Excerpted records Block Start

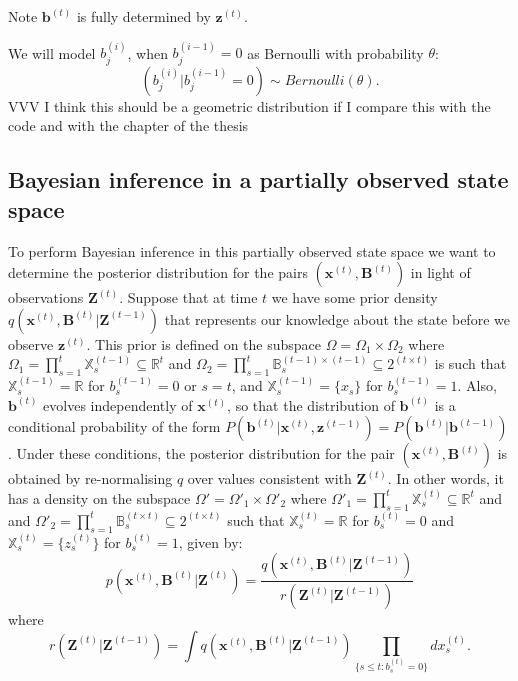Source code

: \documentclass[11pt,a4paper]{article}
\renewcommand{\vec}[1]{\mathbf{#1}}
\begin{document}
Note $\vec{b}^{(t)}$ is fully determined by $\vec{z}^{(t)}$.

We will model $b_j^{(i)}$, when $b_j^{(i-1)} = 0$ as Bernoulli with probability $\theta$:
\[
(b_j^{(i)} | b_j^{(i-1)} = 0) \sim Bernoulli(\theta).
\]
{\color{red} VVV I think this should be a geometric distribution if I compare this with the code and with the chapter of the thesis}




\subsection{Bayesian inference in a partially observed state space}

To perform Bayesian inference in this partially observed state space we want to determine the posterior distribution for the pairs $(\vec{x}^{(t)}, \vec{B}^{(t)})$ in light of observations $\vec{Z}^{(t)}$. Suppose that at time $t$ we have some prior density $q(\vec{x}^{(t)},\vec{B}^{(t)} | \vec{Z}^{(t-1)})$ that represents our knowledge about the state before we observe $\vec{z}^{(t)}$. This prior is defined on the subspace $\Omega = \Omega_1 \times \Omega_2$ where $\Omega_1 = \prod_{s=1}^t \mathbb{X}_s^{(t-1)} \subseteq \mathbb{R}^t$ and $\Omega_2 = \prod_{s=1}^t \mathbb{B}_s^{(t-1) \times (t-1)} \subseteq 2^{(t \times t)}$ is such that $\mathbb{X}_s^{(t-1)} = \mathbb{R}$ for $b_s^{(t-1)} = 0$ or $s=t$, and $\mathbb{X}_s^{(t-1)} = \{ x_s \}$ for $b_s^{(t-1)} = 1$. Also, $\vec{b}^{(t)}$ evolves independently of $\vec{x}^{(t)}$, so that the distribution of $\vec{b}^{(t)}$ is a conditional probability of the form $P(\vec{b}^{(t)} | \vec{x}^{(t)}, \vec{z}^{(t-1)} ) = P( \vec{b}^{(t)} | \vec{b}^{(t-1)} )$. Under these conditions, the posterior distribution for the pair $(\vec{x}^{(t)}, \vec{B}^{(t)})$ is obtained by re-normalising $q$ over values consistent with $\vec{Z}^{(t)}$. In other words, it has a density on the subspace $\Omega' = \Omega'_1 \times \Omega'_2$ where $\Omega'_1 = \prod_{s=1}^t \mathbb{X}_s^{(t)} \subseteq \mathbb{R}^t$ and and $\Omega'_2 = \prod_{s=1}^t \mathbb{B}_s^{(t \times t)} \subseteq 2^{(t \times t)}$ such that $\mathbb{X}_s^{(t)} = \mathbb{R}$ for $b_s^{(t)} = 0$ and $\mathbb{X}_s^{(t)} = \{ z_s^{(t)}\}$ for $b_s^{(t)} = 1$, given by:
\[
p(\vec{x}^{(t)}, \vec{B}^{(t)} | \vec{Z}^{(t)})  =   
\frac{ q(\vec{x}^{(t)}, \vec{B}^{(t)}|\vec{Z}^{(t-1)})} {r(\vec{Z}^{(t)} | \vec{Z}^{(t-1)})}
\]
where 
\[
r(\vec{Z}^{(t)} | \vec{Z}^{(t-1)}) = \int q(\vec{x}^{(t)}, \vec{B}^{(t)}|\vec{Z}^{(t-1)}) \prod_{\{s \leq t: b_s^{(t)} = 0\}} dx_s^{(t)}.
\]
\end{document}
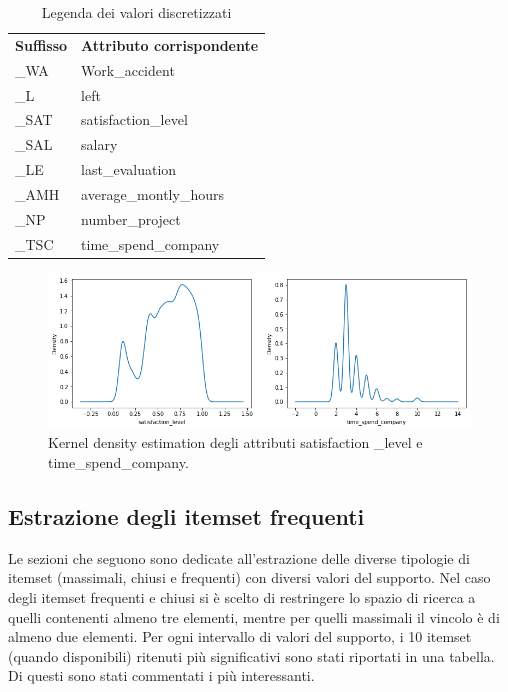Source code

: \documentclass[a4paper]{article}
\begin{document}
\begin{table}[h]
\centering
\begingroup
\setlength{\tabcolsep}{10pt} %
\renewcommand{\arraystretch}{1.5} %
\begin{tabularx}{\textwidth}{|X|X|}
\hline
{\textbf{Suffisso}} & {\textbf{Attributo corrispondente}} \\
\_WA & Work\_accident \\
\_L & left \\
\_SAT & satisfaction\_level \\
\_SAL & salary \\
\_LE & last\_evaluation \\
\_AMH & average\_montly\_hours \\
\_NP & number\_project \\
\_TSC & time\_spend\_company \\
\hline
\end{tabularx}
\endgroup
\caption{Legenda dei valori discretizzati}
\label{tab:legend}
\end{table}

\begin{figure}
\center
\includegraphics[width=0.9\linewidth]{numerical_feat_distributions_new.png}

\caption{Kernel density estimation degli attributi satisfaction
\_level e time\_spend\_company.}
\label{fig:kdes}
\end{figure}


\subsection{Estrazione degli itemset frequenti}

Le sezioni che seguono sono dedicate all'estrazione delle diverse tipologie di itemset (massimali, chiusi e frequenti) con diversi valori del supporto. Nel caso degli itemset frequenti e chiusi si è scelto di restringere lo spazio di ricerca a quelli contenenti almeno tre elementi, mentre per quelli massimali il vincolo è di almeno due elementi. 
Per ogni intervallo di valori del supporto, i 10 itemset (quando disponibili) ritenuti più significativi sono stati riportati in una tabella. Di questi sono stati commentati i più interessanti.
\end{document}
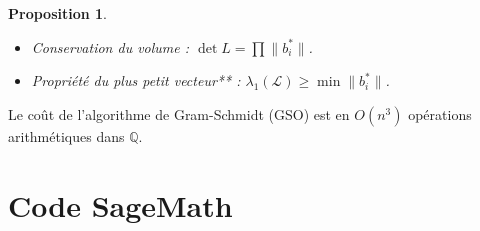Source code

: \documentclass[a4paper,12pt]{report}  %
\theoremstyle{definitionstyle}
\theoremstyle{examplestyle}
\theoremstyle{remarkstyle}
\theoremstyle{propositionstyle}
\newtheorem{proposition}{Proposition}[chapter]  %
\theoremstyle{theoremstyle}
\begin{document}
	
	\begin{proposition}
		\begin{itemize}
			\item Conservation du volume : \( \det L = \prod \| b_i^* \| \).
			\item Propriété du plus petit vecteur** : \( \lambda_1(\mathcal{L}) \geq \min \| b_i^* \| \).
		\end{itemize}
	\end{proposition}	
	
	Le coût de l'algorithme de Gram-Schmidt (GSO) est en \( O(n^3) \) opérations arithmétiques dans \( \mathbb{Q} \).
	
	\chapter{Code SageMath}

	
	\printbibliography
	
\end{document}
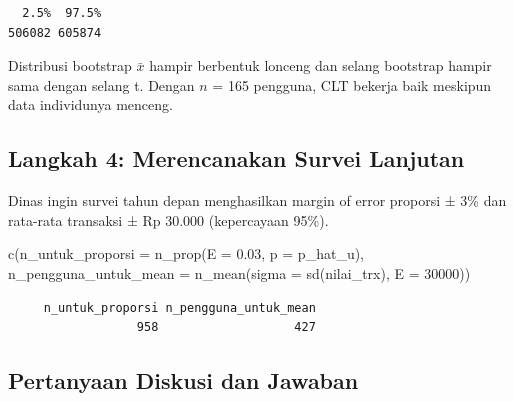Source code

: \documentclass[
  indonesian,
  letterpaper,
]{book}
\newenvironment{Shaded}{\begin{snugshade}}{\end{snugshade}}
\newcommand{\AttributeTok}[1]{\textcolor[rgb]{0.40,0.45,0.13}{#1}}
\newcommand{\DecValTok}[1]{\textcolor[rgb]{0.68,0.00,0.00}{#1}}
\newcommand{\FloatTok}[1]{\textcolor[rgb]{0.68,0.00,0.00}{#1}}
\newcommand{\FunctionTok}[1]{\textcolor[rgb]{0.28,0.35,0.67}{#1}}
\newcommand{\NormalTok}[1]{\textcolor[rgb]{0.00,0.23,0.31}{#1}}
\begin{document}
\begin{verbatim}
  2.5%  97.5% 
506082 605874 
\end{verbatim}

Distribusi bootstrap \(\bar{x}\) hampir berbentuk lonceng dan selang
bootstrap hampir sama dengan selang t. Dengan \(n\) = 165 pengguna, CLT
bekerja baik meskipun data individunya menceng.

\subsection{Langkah 4: Merencanakan Survei
Lanjutan}\label{langkah-4-merencanakan-survei-lanjutan}

Dinas ingin survei tahun depan menghasilkan margin of error proporsi ±
3\% dan rata-rata transaksi ± Rp 30.000 (kepercayaan 95\%).

\begin{Shaded}
\begin{Highlighting}[]
\FunctionTok{c}\NormalTok{(}\AttributeTok{n\_untuk\_proporsi     =} \FunctionTok{n\_prop}\NormalTok{(}\AttributeTok{E =} \FloatTok{0.03}\NormalTok{, }\AttributeTok{p =}\NormalTok{ p\_hat\_u),}
  \AttributeTok{n\_pengguna\_untuk\_mean =} \FunctionTok{n\_mean}\NormalTok{(}\AttributeTok{sigma =} \FunctionTok{sd}\NormalTok{(nilai\_trx), }\AttributeTok{E =} \DecValTok{30000}\NormalTok{))}
\end{Highlighting}
\end{Shaded}

\begin{verbatim}
     n_untuk_proporsi n_pengguna_untuk_mean 
                  958                   427 
\end{verbatim}

\subsection{Pertanyaan Diskusi dan
Jawaban}\label{pertanyaan-diskusi-dan-jawaban}
\end{document}

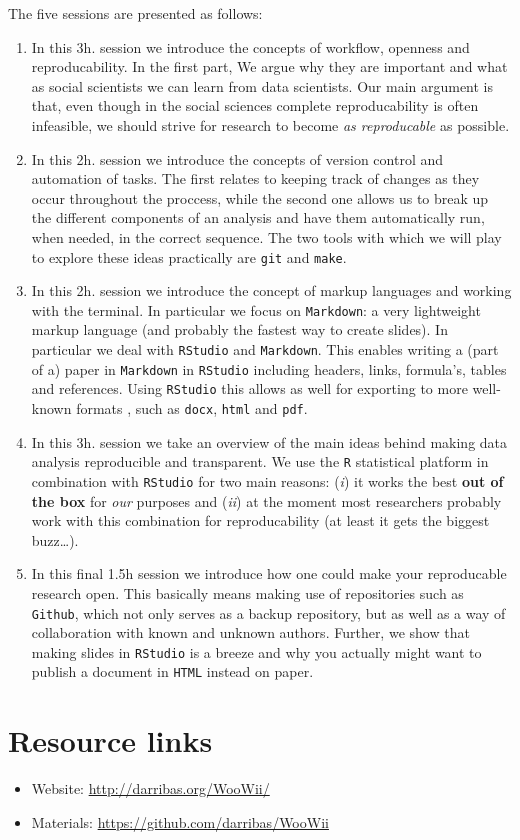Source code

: \documentclass[scrartcl,a4paper,utopia,10pt]{article}
\begin{document}
The five sessions are presented as follows:
\begin{enumerate}
\item In this 3h. session we introduce the concepts of workflow, openness and
    reproducability. In the first part, We argue why they are important and
    what as social scientists we can learn from data scientists. Our main
    argument is that, even though in the social sciences complete
    reproducability is often infeasible, we should strive for research to
    become \emph{as reproducable} as possible.
\item In this 2h. session we introduce the concepts of version control and
    automation of tasks. The first relates to keeping track of changes as they
    occur throughout the proccess, while the second one allows us to break up
    the different components of an analysis and have them automatically run,
    when needed, in the correct sequence. The two tools with which we will
    play to explore these ideas practically are \texttt{git} and
    \texttt{make}.
\item In this 2h. session we introduce the concept of markup languages and
    working with the terminal. In particular we focus on \texttt{Markdown}: a
    very lightweight markup language (and probably the fastest way to create
    slides). In particular we deal with \texttt{RStudio} and
    \texttt{Markdown}. This enables writing a (part of a) paper in
    \texttt{Markdown} in \texttt{RStudio} including headers, links, formula's,
    tables and references. Using \texttt{RStudio} this allows as well for
    exporting to more well-known formats , such as \texttt{docx},
    \texttt{html} and \texttt{pdf}.
\item In this 3h. session we take an overview of the main ideas behind making
    data analysis reproducible and transparent. We use the \texttt{R}
    statistical platform in combination with \texttt{RStudio} for two main
    reasons: (\emph{i}) it works the best \textbf{out of the box} for
    \emph{our} purposes and (\emph{ii}) at the moment most researchers
    probably work with this combination for reproducability (at least it gets
    the biggest buzz\ldots{}).
\item In this final 1.5h session we introduce how one could make your
    reproducable research open. This basically means making use of
    repositories such as \texttt{Github}, which not only serves as a backup
    repository, but as well as a way of collaboration with known and unknown
    authors. Further, we show that making slides in \texttt{RStudio} is a
    breeze and why you actually might want to publish a document in
    \texttt{HTML} instead on paper.
\end{enumerate}
\section{Resource links}
\label{sec-3}

\begin{itemize}
\item Website: \href{http://darribas.org/WooWii/}{http://darribas.org/WooWii/}
\item Materials: \href{https://github.com/darribas/WooWii}{https://github.com/darribas/WooWii}
\end{itemize}
\end{document}
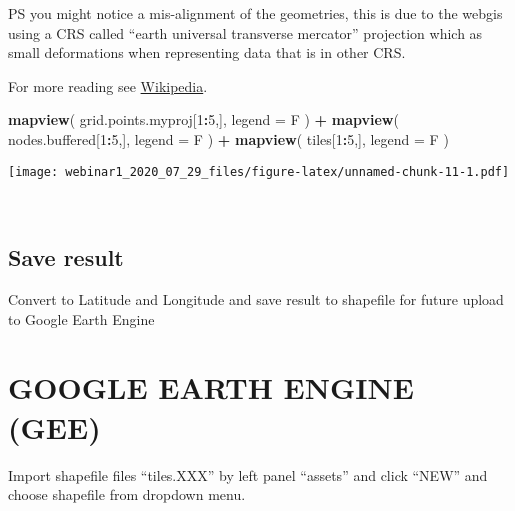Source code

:\documentclass[]{article}
\newenvironment{Shaded}{\begin{snugshade}}{\end{snugshade}}
\newcommand{\DataTypeTok}[1]{\textcolor[rgb]{0.13,0.29,0.53}{#1}}
\newcommand{\DecValTok}[1]{\textcolor[rgb]{0.00,0.00,0.81}{#1}}
\newcommand{\KeywordTok}[1]{\textcolor[rgb]{0.13,0.29,0.53}{\textbf{#1}}}
\newcommand{\NormalTok}[1]{#1}
\newcommand{\OperatorTok}[1]{\textcolor[rgb]{0.81,0.36,0.00}{\textbf{#1}}}
\newcommand{\StringTok}[1]{\textcolor[rgb]{0.31,0.60,0.02}{#1}}
\begin{document}
PS you might notice a mis-alignment of the geometries, this is due to
the webgis using a CRS called ``earth universal transverse mercator''
projection which as small deformations when representing data that is in
other CRS.

For more reading see
\href{https://en.wikipedia.org/wiki/Mercator_projection}{Wikipedia}.

\begin{Shaded}
\begin{Highlighting}[]
\KeywordTok{mapview}\NormalTok{( grid.points.myproj[}\DecValTok{1}\OperatorTok{:}\DecValTok{5}\NormalTok{,], }\DataTypeTok{legend =}\NormalTok{ F ) }\OperatorTok{+}\StringTok{ }\KeywordTok{mapview}\NormalTok{( nodes.buffered[}\DecValTok{1}\OperatorTok{:}\DecValTok{5}\NormalTok{,], }\DataTypeTok{legend =}\NormalTok{ F  )  }\OperatorTok{+}\StringTok{ }\KeywordTok{mapview}\NormalTok{( tiles[}\DecValTok{1}\OperatorTok{:}\DecValTok{5}\NormalTok{,], }\DataTypeTok{legend =}\NormalTok{ F  )}
\end{Highlighting}
\end{Shaded}

\texttt{[image: webinar1\_2020\_07\_29\_files/figure-latex/unnamed-chunk-11-1.pdf]}

~

\hypertarget{save-result}{%
\subsection{Save result}\label{save-result}}

Convert to Latitude and Longitude and save result to shapefile for
future upload to Google Earth Engine

\begin{Shaded}
\end{Shaded}

\hypertarget{google-earth-engine-gee}{%
\section{GOOGLE EARTH ENGINE (GEE)}\label{google-earth-engine-gee}}

Import shapefile files ``tiles.XXX'' by left panel ``assets'' and click
``NEW'' and choose shapefile from dropdown menu.
\end{document}

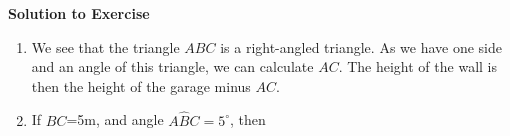 {\begin{mdframed}[linewidth=4, leftmargin=40, rightmargin=40]
\begin{exercise}
\begin{figure}[H]
\begin{center}
      \vspace{2pt}
    \vspace{.1in}
    
    \end{center}

 \end{figure}   

    \addtocounter{footnote}{-0}
    
        \par 
        
        \vspace{5pt}
        \label{m39411*solfhsst!!!underscore!!!id1758}\noindent\textbf{Solution to Exercise } \label{m39411*listfhsst!!!underscore!!!id1758}\begin{enumerate}[noitemsep, label=\textbf{Step} \textbf{\arabic*}. ] 
            \leftskip=20pt\rightskip=\leftskip\item  
        \label{m39411*id83116}We see that the triangle \begin{math}ABC\end{math} is a right-angled triangle. As we have one side and an angle of this triangle, we can calculate \begin{math}AC\end{math}. The height of the wall is then the height of the garage minus \begin{math}AC\end{math}.\par 
        \item  
        \label{m39411*id83164}If \begin{math}BC\end{math}=5m, and angle \begin{math}A\hat{B}C={5}^{\circ }\end{math}, then\par 
        \label{m39411*id83209}\nopagebreak\noindent{}

\end{enumerate}
\end{exercise}
\end{mdframed}}

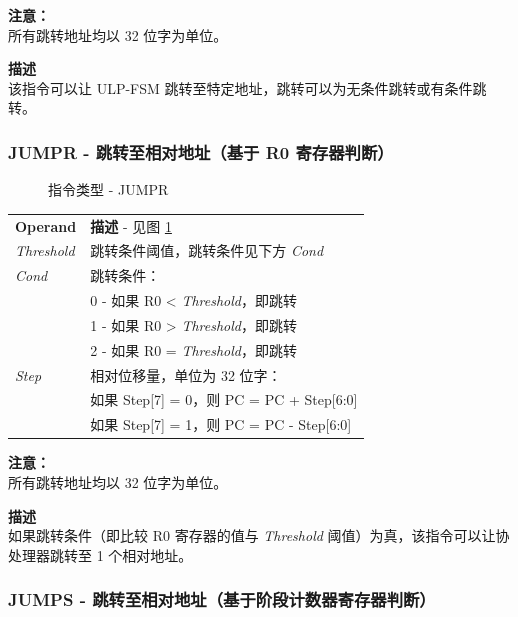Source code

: \documentclass[main\_\_CN.tex]{subfiles}
\begin{document}
\textbf{注意：} \\
所有跳转地址均以 32 位字为单位。

\textbf{描述} \\
该指令可以让 ULP-FSM 跳转至特定地址，跳转可以为无条件跳转或有条件跳转。


\subsubsection{JUMPR - 跳转至相对地址（基于 R0 寄存器判断）}

%
%
%
%
%
\begin{figure}[H]
    \centering
    \caption{指令类型 - JUMPR}
    \label{fig:JUMPR}
\end{figure}

\vspace{-2em}
\begin{tabular}{ l l }
\textbf{Operand} & \textbf{描述} - 见图 \ref{fig:JUMPR} \\
\textit{Threshold} & 跳转条件阈值，跳转条件见下方 \textit{Cond}\\
\textit{Cond} & 跳转条件：\\
 & 0 - 如果 R0 < \textit{Threshold}，即跳转 \\
 & 1 - 如果 R0 > \textit{Threshold}，即跳转 \\
 & 2 - 如果 R0 = \textit{Threshold}，即跳转 \\
\textit{Step} & 相对位移量，单位为 32 位字：\\
 & 如果 Step[7] = 0，则 PC = PC + Step[6:0] \\
 & 如果 Step[7] = 1，则 PC = PC - Step[6:0] \\
\end{tabular}

\textbf{注意：} \\
所有跳转地址均以 32 位字为单位。

\textbf{描述} \\
如果跳转条件（即比较 R0 寄存器的值与 \textit{Threshold} 阈值）为真，该指令可以让协处理器跳转至 1 个相对地址。

\vspace{-2em}
\subsubsection{JUMPS - 跳转至相对地址（基于阶段计数器寄存器判断）}\label{para:jumps-to-relative-address}
\end{document}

Excerpted records Block End

Reprint exactly the lines above that start at the one with "statistical platform in" and end at the one with "reproducable research open.", keeping both and adding none.

    statistical platform in combination with \texttt{RStudio} for two main
    reasons: (\emph{i}) it works the best \textbf{out of the box} for
    \emph{our} purposes and (\emph{ii}) at the moment most researchers
    probably work with this combination for reproducability (at least it gets
    the biggest buzz\ldots{}).
\item In this final 1.5h session we introduce how one could make your
    reproducable research open. This basically means making use of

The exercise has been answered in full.